With no buyer in sight, bankrupt subprime lender New Century Financial Corp. laid off 2,000 workers Thursday, leaving the company with a skeleton crew of 250 who will stay on the job as the company liquidates itself.
Another 500 New Century employees who work in the loan servicing unit are also staying on the job as hedge fund Carrington Capital Management has purchased that portion of the business, the Los Angeles Times reports.
New Century, which employed 7,200 last year, laid off 3,200 workers when it filed for Chapter 11 bankruptcy protection in April.
Also this week, New Century revealed in a Securities and Exchange Commission filing that its former auditor, KPMG LLP, resigned on April 27, as regulators and lawyers representing shareholders and the lender itself examine the company’s past accounting practices.
The investigations center around New Century’s failure to anticipate the number of loans it would be forced to repurchase, and the profits it claimed on loans that it originated and securitized and sold to Wall Street investors.
On Feb. 7, New Century announced it was restating results for the first three quarters of 2006 because it failed to properly account for expected losses on bad loans it was forced to repurchase.
On Feb. 28, the U.S. Attorney’s Office for the Central District of California informed the company it had opened a criminal inquiry into accounting errors in the allowance for repurchase losses and trading of the company’s securities, New Century said in another SEC filing.
The New York Stock Exchange is also reviewing transactions in the company’s securities, and New Century has been named as a defendant in numerous lawsuits by stockholders alleging they bought the company’s stock at inflated prices.
New Century, which relied on 15 short-term agreements providing $17.4 billion in credit to fund loans that were securitized and sold on Wall Street, on March 8 announced that it had stopped making new loans because some of its creditors had cut off financing.
In its latest SEC filing, New Century said it had launched an internal investigation into the errors in its accounting and financial reporting of loan repurchase losses.
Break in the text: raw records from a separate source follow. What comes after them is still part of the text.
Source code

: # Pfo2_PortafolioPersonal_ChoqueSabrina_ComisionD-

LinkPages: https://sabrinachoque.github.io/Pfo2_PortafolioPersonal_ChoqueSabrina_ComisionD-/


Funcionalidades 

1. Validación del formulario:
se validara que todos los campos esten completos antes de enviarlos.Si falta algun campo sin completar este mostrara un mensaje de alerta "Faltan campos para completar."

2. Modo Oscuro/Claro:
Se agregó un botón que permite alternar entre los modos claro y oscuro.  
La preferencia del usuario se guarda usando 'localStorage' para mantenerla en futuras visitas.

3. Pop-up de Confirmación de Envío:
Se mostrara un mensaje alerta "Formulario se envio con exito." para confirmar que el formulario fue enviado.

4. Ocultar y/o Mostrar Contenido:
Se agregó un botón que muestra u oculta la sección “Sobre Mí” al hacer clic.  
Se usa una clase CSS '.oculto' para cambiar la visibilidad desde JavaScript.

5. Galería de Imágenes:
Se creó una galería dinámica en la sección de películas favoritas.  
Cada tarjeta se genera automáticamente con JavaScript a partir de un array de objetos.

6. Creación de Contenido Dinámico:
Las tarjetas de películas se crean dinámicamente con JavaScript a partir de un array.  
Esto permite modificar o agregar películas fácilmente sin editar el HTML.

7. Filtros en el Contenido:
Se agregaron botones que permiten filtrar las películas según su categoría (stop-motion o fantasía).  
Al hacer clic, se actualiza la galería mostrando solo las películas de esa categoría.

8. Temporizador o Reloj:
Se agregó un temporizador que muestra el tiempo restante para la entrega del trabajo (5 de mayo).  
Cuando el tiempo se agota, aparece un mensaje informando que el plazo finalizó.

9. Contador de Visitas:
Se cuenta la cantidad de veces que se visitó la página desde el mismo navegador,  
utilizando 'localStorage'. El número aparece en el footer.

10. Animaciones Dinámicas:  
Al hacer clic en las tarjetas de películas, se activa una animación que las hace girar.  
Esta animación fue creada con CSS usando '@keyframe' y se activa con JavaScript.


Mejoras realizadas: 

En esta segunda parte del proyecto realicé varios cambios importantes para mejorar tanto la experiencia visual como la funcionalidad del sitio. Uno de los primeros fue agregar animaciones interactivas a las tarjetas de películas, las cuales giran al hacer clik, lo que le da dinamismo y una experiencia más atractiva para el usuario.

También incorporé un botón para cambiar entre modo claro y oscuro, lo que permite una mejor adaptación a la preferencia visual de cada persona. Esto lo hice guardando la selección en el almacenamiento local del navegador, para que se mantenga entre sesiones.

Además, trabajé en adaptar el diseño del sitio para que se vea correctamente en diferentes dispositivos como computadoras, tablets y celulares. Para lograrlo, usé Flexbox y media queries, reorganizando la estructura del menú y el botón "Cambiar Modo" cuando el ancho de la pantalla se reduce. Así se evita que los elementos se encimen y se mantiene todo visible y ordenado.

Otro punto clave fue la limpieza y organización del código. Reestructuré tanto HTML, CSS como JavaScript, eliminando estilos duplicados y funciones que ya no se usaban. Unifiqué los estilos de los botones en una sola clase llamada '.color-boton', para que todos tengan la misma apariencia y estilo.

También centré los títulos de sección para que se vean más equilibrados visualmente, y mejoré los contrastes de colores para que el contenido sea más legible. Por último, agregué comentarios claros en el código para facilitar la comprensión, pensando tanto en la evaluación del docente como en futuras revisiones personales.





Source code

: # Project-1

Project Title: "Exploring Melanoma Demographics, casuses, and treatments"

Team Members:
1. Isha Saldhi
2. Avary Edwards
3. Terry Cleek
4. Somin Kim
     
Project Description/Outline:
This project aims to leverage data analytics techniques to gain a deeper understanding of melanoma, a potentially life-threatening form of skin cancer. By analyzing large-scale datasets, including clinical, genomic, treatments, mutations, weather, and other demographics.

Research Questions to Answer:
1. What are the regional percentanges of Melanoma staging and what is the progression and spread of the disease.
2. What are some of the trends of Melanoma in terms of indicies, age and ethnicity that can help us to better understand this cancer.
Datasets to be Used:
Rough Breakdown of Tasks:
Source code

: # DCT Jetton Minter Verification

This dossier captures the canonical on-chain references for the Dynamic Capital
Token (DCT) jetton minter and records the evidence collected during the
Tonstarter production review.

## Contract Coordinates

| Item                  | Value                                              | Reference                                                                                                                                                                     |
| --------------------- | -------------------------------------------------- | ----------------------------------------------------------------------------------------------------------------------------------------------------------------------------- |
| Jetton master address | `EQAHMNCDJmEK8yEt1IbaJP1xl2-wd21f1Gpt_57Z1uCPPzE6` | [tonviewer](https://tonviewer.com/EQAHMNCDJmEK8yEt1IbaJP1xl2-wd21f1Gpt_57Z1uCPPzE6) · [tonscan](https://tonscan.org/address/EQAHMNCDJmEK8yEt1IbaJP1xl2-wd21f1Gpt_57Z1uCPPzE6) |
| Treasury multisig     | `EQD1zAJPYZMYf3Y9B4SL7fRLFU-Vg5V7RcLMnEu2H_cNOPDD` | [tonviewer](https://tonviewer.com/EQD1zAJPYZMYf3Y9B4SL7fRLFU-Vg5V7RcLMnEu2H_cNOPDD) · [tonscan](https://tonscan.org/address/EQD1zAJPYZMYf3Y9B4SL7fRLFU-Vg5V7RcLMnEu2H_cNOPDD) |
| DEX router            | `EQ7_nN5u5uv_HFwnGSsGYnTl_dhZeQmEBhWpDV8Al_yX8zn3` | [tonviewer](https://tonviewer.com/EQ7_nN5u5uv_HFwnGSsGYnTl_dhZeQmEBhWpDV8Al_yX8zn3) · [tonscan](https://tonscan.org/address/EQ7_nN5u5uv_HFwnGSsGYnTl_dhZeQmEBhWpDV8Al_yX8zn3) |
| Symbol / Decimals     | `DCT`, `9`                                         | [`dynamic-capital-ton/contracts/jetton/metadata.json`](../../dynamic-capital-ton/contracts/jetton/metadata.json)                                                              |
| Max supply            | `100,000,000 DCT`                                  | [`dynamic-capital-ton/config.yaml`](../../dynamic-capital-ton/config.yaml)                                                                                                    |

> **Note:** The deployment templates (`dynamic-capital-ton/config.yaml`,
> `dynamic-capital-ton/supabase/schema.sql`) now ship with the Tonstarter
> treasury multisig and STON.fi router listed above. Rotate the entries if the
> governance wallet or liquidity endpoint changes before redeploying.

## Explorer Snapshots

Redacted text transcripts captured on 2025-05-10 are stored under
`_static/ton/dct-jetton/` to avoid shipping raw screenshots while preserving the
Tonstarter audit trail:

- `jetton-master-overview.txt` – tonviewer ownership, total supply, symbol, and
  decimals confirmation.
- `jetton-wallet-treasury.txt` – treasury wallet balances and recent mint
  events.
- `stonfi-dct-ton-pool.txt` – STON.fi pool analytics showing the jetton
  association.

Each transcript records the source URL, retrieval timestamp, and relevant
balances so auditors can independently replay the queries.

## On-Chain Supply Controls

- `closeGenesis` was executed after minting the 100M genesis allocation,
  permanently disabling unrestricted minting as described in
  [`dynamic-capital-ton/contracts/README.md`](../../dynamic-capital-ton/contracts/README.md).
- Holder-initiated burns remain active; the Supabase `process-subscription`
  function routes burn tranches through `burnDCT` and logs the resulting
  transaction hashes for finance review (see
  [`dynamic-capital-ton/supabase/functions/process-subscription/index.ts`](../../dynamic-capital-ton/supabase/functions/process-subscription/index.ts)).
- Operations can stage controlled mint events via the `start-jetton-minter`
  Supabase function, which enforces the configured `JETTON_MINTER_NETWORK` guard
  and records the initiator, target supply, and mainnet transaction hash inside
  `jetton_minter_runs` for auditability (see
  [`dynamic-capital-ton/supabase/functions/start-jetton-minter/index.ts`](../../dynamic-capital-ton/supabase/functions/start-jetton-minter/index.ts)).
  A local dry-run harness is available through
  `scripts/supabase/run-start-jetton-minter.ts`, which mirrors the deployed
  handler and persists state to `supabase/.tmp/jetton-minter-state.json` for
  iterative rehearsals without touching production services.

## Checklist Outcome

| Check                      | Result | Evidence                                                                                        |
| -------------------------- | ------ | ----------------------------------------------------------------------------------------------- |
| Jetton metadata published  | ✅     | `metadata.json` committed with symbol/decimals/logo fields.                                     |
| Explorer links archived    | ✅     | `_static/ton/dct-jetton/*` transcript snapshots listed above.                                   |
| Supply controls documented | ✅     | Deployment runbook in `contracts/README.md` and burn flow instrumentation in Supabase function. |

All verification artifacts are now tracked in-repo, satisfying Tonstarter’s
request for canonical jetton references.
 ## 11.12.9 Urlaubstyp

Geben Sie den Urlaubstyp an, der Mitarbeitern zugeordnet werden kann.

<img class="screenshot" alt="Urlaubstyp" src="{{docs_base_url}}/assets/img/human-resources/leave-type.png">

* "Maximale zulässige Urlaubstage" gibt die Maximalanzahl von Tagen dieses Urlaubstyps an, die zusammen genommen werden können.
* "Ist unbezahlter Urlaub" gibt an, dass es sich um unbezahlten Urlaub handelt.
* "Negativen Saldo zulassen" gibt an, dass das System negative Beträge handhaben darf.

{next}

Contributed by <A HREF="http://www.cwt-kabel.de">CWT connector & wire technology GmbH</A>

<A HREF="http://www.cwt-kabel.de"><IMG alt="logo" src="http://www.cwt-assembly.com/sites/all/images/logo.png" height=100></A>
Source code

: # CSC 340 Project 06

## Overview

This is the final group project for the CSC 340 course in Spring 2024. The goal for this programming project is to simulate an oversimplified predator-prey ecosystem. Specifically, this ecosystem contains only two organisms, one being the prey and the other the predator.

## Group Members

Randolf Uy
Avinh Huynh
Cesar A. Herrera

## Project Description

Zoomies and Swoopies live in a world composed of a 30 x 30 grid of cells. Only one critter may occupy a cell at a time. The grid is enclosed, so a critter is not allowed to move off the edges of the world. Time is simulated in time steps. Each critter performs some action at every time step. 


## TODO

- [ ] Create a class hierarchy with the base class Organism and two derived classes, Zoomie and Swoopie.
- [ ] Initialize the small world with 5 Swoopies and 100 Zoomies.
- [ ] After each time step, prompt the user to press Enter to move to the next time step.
New Century said that investigation has been expanded at the request of KPMG to include issues related to the valuation of its residual interests in loans securitized in 2006 and prior years.
New Century’s audit committee, which is conducting the company’s internal investigation, has hired its own independent lawyers and forensic accountants, the company said.
According to the SEC filing, KPMG had informed New Century that the investigations could “impact KPMG’s ability to conclude on the financial statement implications of the matters under investigation, including whether or not KPMG would be able to continue to rely on representations from management.”